The Dynamic Traffic Controller has two user-adjustable thresholds to mark the point at which the weight should begin to decrease from 100 and the point at which the weight should be 1. The Dynamic Traffic Controller then calculates the weight based on the current usage value and the two thresholds. Note that a weight of 0 means “do not send traffic to this service” and is reserved for failure conditions.


An example is used to illustrate. The two thresholds are set at 60 and 90. If there is current usage of 60%, the weight remains at 100. If current usage is 70%, the weight is 67. If current usage is 90%, the weight is 1.


In another example, if there are thresholds of 50 and 80, then with a usage of 65% the weight is 50. The weight can be calculated as follows:





weight=100−[(current usage-low-threshold)/(high-threshold-low-threshold)*100]


In this example, weight in the range of 0 (minimum) to 100 (maximum) are used. Other ranges may be used. At least some known implementations of DNS (including NS1 and perhaps AWS Rt 53) allow weights greater than 100. The value between the brackets is a range-weighted measure of current usage above threshold.



FIGS. 4-6 are used to illustrate load-adjusting behavior of the system. These are plots of load versus times for two clusters 16-1, 16-2 in time zones separated by 3 hours, such as East coast and West coast US. The loads exhibit high regional traffic from 9-5 o'clock every day, peaking at about 1 PM daily. FIG. 4 shows what the requested loads may look like. FIG. 5 shows the actual resulting loads when resources are limited in each location to a maximum capacity of 180, in the absence of any load balancing across the two systems. The hard limit at 180 means that user requests are dropped (not granted) at peak times. FIG. 6 shows the effect with load balancing in place. At the respective mid-day peaks, the excess requested load at one cluster is shunted to the other, so that all requests are handled without getting dropped.


Smart Global Load Balancing Details

The following simplified example illustrates an important aspect of global load balancing as performed by RL-GLB/RL-GTM.


Consider two clusters 16, identified as “Fremont” and “Newark”. At 9:00 AM, 100 user requests are received, and the respective CPU utilizations at that time are Fremont 60%, Newark 40%.


Based on the lower utilization of Newark, one way of routing the jobs could be to route more jobs, e.g., 80, to Newark, and the balance 20 to Fremont.
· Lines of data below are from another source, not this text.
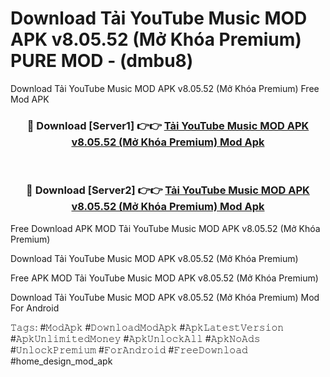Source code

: # Download Tải YouTube Music MOD APK v8.05.52 (Mở Khóa Premium) PURE MOD - (dmbu8)
Download Tải YouTube Music MOD APK v8.05.52 (Mở Khóa Premium) Free Mod APK

<div align="center">
<h3>🔴 Download [Server1] 👉👉 <a href="https://apk-comot.site?title=Tải_YouTube_Music_MOD_APK_v8.05.52_(Mở_Khóa_Premium)">Tải YouTube Music MOD APK v8.05.52 (Mở Khóa Premium) Mod Apk</a></h3><br>

<h3>🔴 Download [Server2] 👉👉 <a href="https://apk-comot.site?title=Tải_YouTube_Music_MOD_APK_v8.05.52_(Mở_Khóa_Premium)">Tải YouTube Music MOD APK v8.05.52 (Mở Khóa Premium) Mod Apk</a></h3>
</div>


Free Download APK MOD Tải YouTube Music MOD APK v8.05.52 (Mở Khóa Premium)

Download Tải YouTube Music MOD APK v8.05.52 (Mở Khóa Premium) 

Free APK MOD Tải YouTube Music MOD APK v8.05.52 (Mở Khóa Premium) 

Download Tải YouTube Music MOD APK v8.05.52 (Mở Khóa Premium) Mod For Android

𝚃𝚊𝚐𝚜: #𝙼𝚘𝚍𝙰𝚙𝚔 #𝙳𝚘𝚠𝚗𝚕𝚘𝚊𝚍𝙼𝚘𝚍𝙰𝚙𝚔 #𝙰𝚙𝚔𝙻𝚊𝚝𝚎𝚜𝚝𝚅𝚎𝚛𝚜𝚒𝚘𝚗 #𝙰𝚙𝚔𝚄𝚗𝚕𝚒𝚖𝚒𝚝𝚎𝚍𝙼𝚘𝚗𝚎𝚢 #𝙰𝚙𝚔𝚄𝚗𝚕𝚘𝚌𝚔𝙰𝚕𝚕 #𝙰𝚙𝚔𝙽𝚘𝙰𝚍𝚜 #𝚄𝚗𝚕𝚘𝚌𝚔𝙿𝚛𝚎𝚖𝚒𝚞𝚖 #𝙵𝚘𝚛𝙰𝚗𝚍𝚛𝚘𝚒𝚍 #𝙵𝚛𝚎𝚎𝙳𝚘𝚠𝚗𝚕𝚘𝚊𝚍 #home_design_mod_apk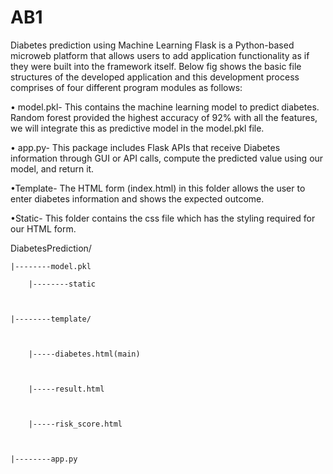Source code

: # AB1
Diabetes prediction using Machine Learning
Flask is a Python-based microweb platform that allows users to add application functionality as if they were built into the framework itself. Below fig shows the basic file structures of the developed application and this development process comprises of four different program modules as follows:

• model.pkl- This contains the machine learning model to predict diabetes. Random forest provided the highest accuracy of 92% with all the features, we will integrate this as predictive model in the model.pkl file.

• app.py- This package includes Flask APIs that receive Diabetes information through GUI or API calls, compute the predicted value using our model, and return it.

•Template- The HTML form (index.html) in this folder allows the user to enter diabetes information and shows the expected outcome.

•Static- This folder contains the css file which has the styling required for our HTML form.

DiabetesPrediction/

	|--------model.pkl

		|--------static

	

	|--------template/

	

		|-----diabetes.html(main)

		

		|-----result.html

		

		|-----risk_score.html

	

	|--------app.py
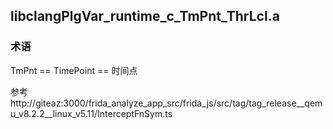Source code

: 
## libclangPlgVar_runtime_c_TmPnt_ThrLcl.a


### 术语

TmPnt == TimePoint == 时间点

参考 http://giteaz:3000/frida_analyze_app_src/frida_js/src/tag/tag_release__qemu_v8.2.2__linux_v5.11/InterceptFnSym.ts

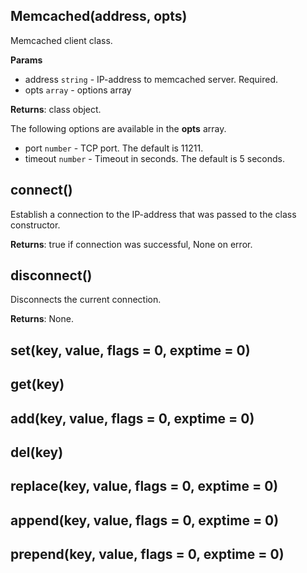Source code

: ## Memcached(address, opts)
Memcached client class.

**Params**

- address `string` - IP-address to memcached server. Required.
- opts `array` - options array

**Returns**: class object.

The following options are available in the **opts** array.

- port `number` - TCP port. The default is 11211.
- timeout `number` - Timeout in seconds. The default is 5 seconds.

## connect()
Establish a connection to the IP-address that was passed to the class constructor.

**Returns**: true if connection was successful, None on error.

## disconnect()
Disconnects the current connection.

**Returns**: None.

## set(key, value, flags = 0, exptime = 0)
## get(key)
## add(key, value, flags = 0, exptime = 0)
## del(key)
## replace(key, value, flags = 0, exptime = 0)
## append(key, value, flags = 0, exptime = 0)
## prepend(key, value, flags = 0, exptime = 0)
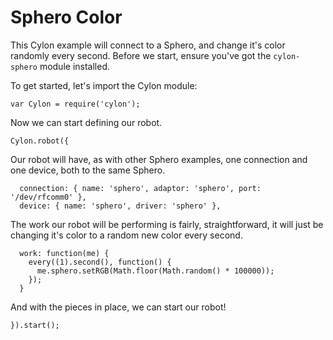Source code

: # Sphero Color

This Cylon example will connect to a Sphero, and change it's color randomly
every second. Before we start, ensure you've got the `cylon-sphero` module
installed.

To get started, let's import the Cylon module:

    var Cylon = require('cylon');

Now we can start defining our robot.

    Cylon.robot({

Our robot will have, as with other Sphero examples, one connection and one
device, both to the same Sphero.

      connection: { name: 'sphero', adaptor: 'sphero', port: '/dev/rfcomm0' },
      device: { name: 'sphero', driver: 'sphero' },

The work our robot will be performing is fairly, straightforward, it will just
be changing it's color to a random new color every second.

      work: function(me) {
        every((1).second(), function() {
          me.sphero.setRGB(Math.floor(Math.random() * 100000));
        });
      }

And with the pieces in place, we can start our robot!

    }).start();
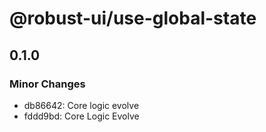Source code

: # @robust-ui/use-global-state

## 0.1.0

### Minor Changes

- db86642: Core logic evolve
- fddd9bd: Core Logic Evolve
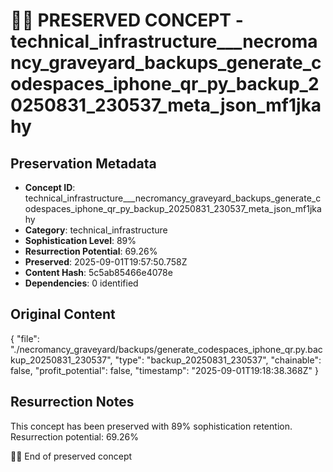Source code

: # 🏴‍☠️ PRESERVED CONCEPT - technical_infrastructure___necromancy_graveyard_backups_generate_codespaces_iphone_qr_py_backup_20250831_230537_meta_json_mf1jkahy

## Preservation Metadata
- **Concept ID**: technical_infrastructure___necromancy_graveyard_backups_generate_codespaces_iphone_qr_py_backup_20250831_230537_meta_json_mf1jkahy
- **Category**: technical_infrastructure
- **Sophistication Level**: 89%
- **Resurrection Potential**: 69.26%
- **Preserved**: 2025-09-01T19:57:50.758Z
- **Content Hash**: 5c5ab85466e4078e
- **Dependencies**: 0 identified

## Original Content

{
  "file": "./necromancy_graveyard/backups/generate_codespaces_iphone_qr.py.backup_20250831_230537",
  "type": "backup_20250831_230537",
  "chainable": false,
  "profit_potential": false,
  "timestamp": "2025-09-01T19:18:38.368Z"
}

## Resurrection Notes
This concept has been preserved with 89% sophistication retention.
Resurrection potential: 69.26%

🏴‍☠️ End of preserved concept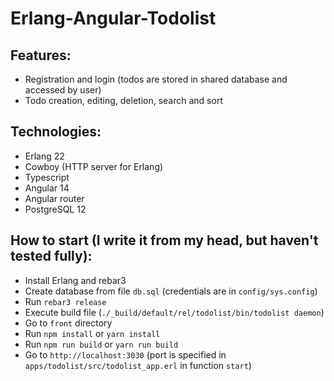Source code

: # Erlang-Angular-Todolist

## Features:
- Registration and login (todos are stored in shared database and accessed by user)
- Todo creation, editing, deletion, search and sort

## Technologies:
- Erlang 22
- Cowboy (HTTP server for Erlang)
- Typescript
- Angular 14
- Angular router
- PostgreSQL 12

## How to start (I write it from my head, but haven't tested fully):
- Install Erlang and rebar3
- Create database from file `db.sql` (credentials are in `config/sys.config`)
- Run `rebar3 release`
- Execute build file (`./_build/default/rel/todolist/bin/todolist daemon`)
- Go to `front` directory
- Run `npm install` or `yarn install`
- Run `npm run build` or `yarn run build`
- Go to `http://localhost:3030` (port is specified in `apps/todolist/src/todolist_app.erl` in function `start`)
This might result in the following configurations at 10:00 AM:

    • CPU utilization of Fremont at 10:00 AM: 50%
    • CPU utilization of Newark at 10:00 AM: 50%


Then if at 10:00 AM another 300 jobs are received, and these are equally routed to the two systems, then the configuration might change to the following:

    • CPU utilization of Fremont at 11:00 AM: 80%
    • CPU utilization of Newark at 11:00 AM: 80%


In an alternative scenario, the initial routing at 9:00 AM could have been to route 80 jobs to Fremont instead (and 20 to Newark). Then at 10:00 AM, the following configuration might result:

    • CPU utilization of Fremont at 10:00 AM: 70%
    • CPU utilization of Newark at 10:00 AM: 20%


Then at 10:00 AM, routing 250 jobs to Newark might result in the following:

    • CPU utilization of Fremont at 11:00 AM: 75%
    • CPU utilization of Newark at 11:00 AM: 75%


The above is a better configuration than in the first scenario.


The above example illustrates that by making smarter load-balancing decisions (based on more than just current loading, for example), better performance over a longer term can be achieved. This can be done by using a trained RL algorithm to make intelligent sequential decisions that are dynamic in nature and tend to maximize overall performance. The algorithm is trained on historical data and learns complex patterns. Combined with artificial neural networks, a solution referred to as Deep Q-Learning can handle large/infinite number of configurations. The solution is adaptive in nature and can quickly adapt to any noise in the system.



FIG. 7 shows inputs and outputs for an RL-GLB instance 40 in one embodiment. As inputs, it receives a stream of samples of two values: (1) the current configurations of the respective clusters 16, and (2) the number of jobs being handled by each of the respective clusters 16. As outputs, it generates a stream of job-assignment values, each specifying the numbers of jobs to be assigned to the respective clusters 16.



FIG. 8 is a block diagram of internals of an RL-GLB instance 40. Overall, it includes a training system/pipeline 50 and an inference system/pipeline 52.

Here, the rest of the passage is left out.